(ASSIGNMENT) Find the line containing "В итоге в вашей" in the listing below. Repeat it exactly, along with each following line up to and including the one containing "Ожидаю ваши Pull Requests до 29.11.2015.".

(MATERIAL TO PROCESS)
::::
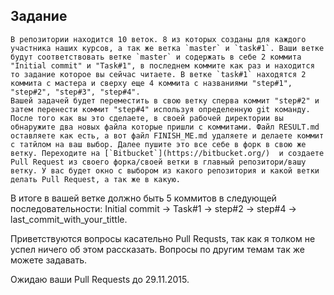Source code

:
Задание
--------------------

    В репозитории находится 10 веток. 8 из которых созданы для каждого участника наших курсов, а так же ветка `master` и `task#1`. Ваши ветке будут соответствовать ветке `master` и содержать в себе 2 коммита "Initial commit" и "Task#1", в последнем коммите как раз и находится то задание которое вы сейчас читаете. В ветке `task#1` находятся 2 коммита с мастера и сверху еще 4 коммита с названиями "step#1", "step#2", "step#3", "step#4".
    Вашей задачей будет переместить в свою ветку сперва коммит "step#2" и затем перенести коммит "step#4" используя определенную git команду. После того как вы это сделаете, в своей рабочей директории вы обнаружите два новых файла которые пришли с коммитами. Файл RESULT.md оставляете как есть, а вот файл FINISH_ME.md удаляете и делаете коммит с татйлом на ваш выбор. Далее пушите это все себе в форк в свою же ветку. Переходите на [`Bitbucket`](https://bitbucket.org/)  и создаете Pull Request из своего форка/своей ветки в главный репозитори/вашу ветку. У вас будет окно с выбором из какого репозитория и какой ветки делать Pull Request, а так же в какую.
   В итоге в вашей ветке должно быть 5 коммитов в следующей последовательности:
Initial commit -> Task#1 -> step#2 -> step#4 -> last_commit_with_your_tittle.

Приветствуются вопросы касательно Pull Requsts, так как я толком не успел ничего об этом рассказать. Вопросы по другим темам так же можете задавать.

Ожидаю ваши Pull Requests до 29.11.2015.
::::
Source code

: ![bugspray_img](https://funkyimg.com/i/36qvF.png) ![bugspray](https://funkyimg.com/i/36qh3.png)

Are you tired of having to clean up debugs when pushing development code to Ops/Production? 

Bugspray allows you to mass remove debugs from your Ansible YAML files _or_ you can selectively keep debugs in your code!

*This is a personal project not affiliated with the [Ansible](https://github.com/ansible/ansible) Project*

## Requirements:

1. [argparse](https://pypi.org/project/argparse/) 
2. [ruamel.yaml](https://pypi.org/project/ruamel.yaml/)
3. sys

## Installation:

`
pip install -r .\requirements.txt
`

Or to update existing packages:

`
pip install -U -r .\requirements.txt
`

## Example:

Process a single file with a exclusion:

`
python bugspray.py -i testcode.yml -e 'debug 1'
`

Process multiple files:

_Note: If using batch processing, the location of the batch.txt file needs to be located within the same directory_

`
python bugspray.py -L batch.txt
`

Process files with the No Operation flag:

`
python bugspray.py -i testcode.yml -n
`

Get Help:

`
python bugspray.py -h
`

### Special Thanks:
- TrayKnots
::::
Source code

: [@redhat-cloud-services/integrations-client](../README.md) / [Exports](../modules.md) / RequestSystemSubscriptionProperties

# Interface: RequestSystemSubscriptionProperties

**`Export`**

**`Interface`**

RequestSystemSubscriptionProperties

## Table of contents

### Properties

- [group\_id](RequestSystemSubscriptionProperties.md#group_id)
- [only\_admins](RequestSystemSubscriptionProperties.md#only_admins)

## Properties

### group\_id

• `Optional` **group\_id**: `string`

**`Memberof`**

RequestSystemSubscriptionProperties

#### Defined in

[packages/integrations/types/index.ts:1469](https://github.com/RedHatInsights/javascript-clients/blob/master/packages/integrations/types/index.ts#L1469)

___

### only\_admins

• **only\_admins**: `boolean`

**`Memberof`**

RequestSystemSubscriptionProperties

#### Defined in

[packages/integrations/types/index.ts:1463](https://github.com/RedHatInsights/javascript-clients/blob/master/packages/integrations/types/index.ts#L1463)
::::
(RESPONSE BOX)
   В итоге в вашей ветке должно быть 5 коммитов в следующей последовательности:
Initial commit -> Task#1 -> step#2 -> step#4 -> last_commit_with_your_tittle.

Приветствуются вопросы касательно Pull Requsts, так как я толком не успел ничего об этом рассказать. Вопросы по другим темам так же можете задавать.

Ожидаю ваши Pull Requests до 29.11.2015.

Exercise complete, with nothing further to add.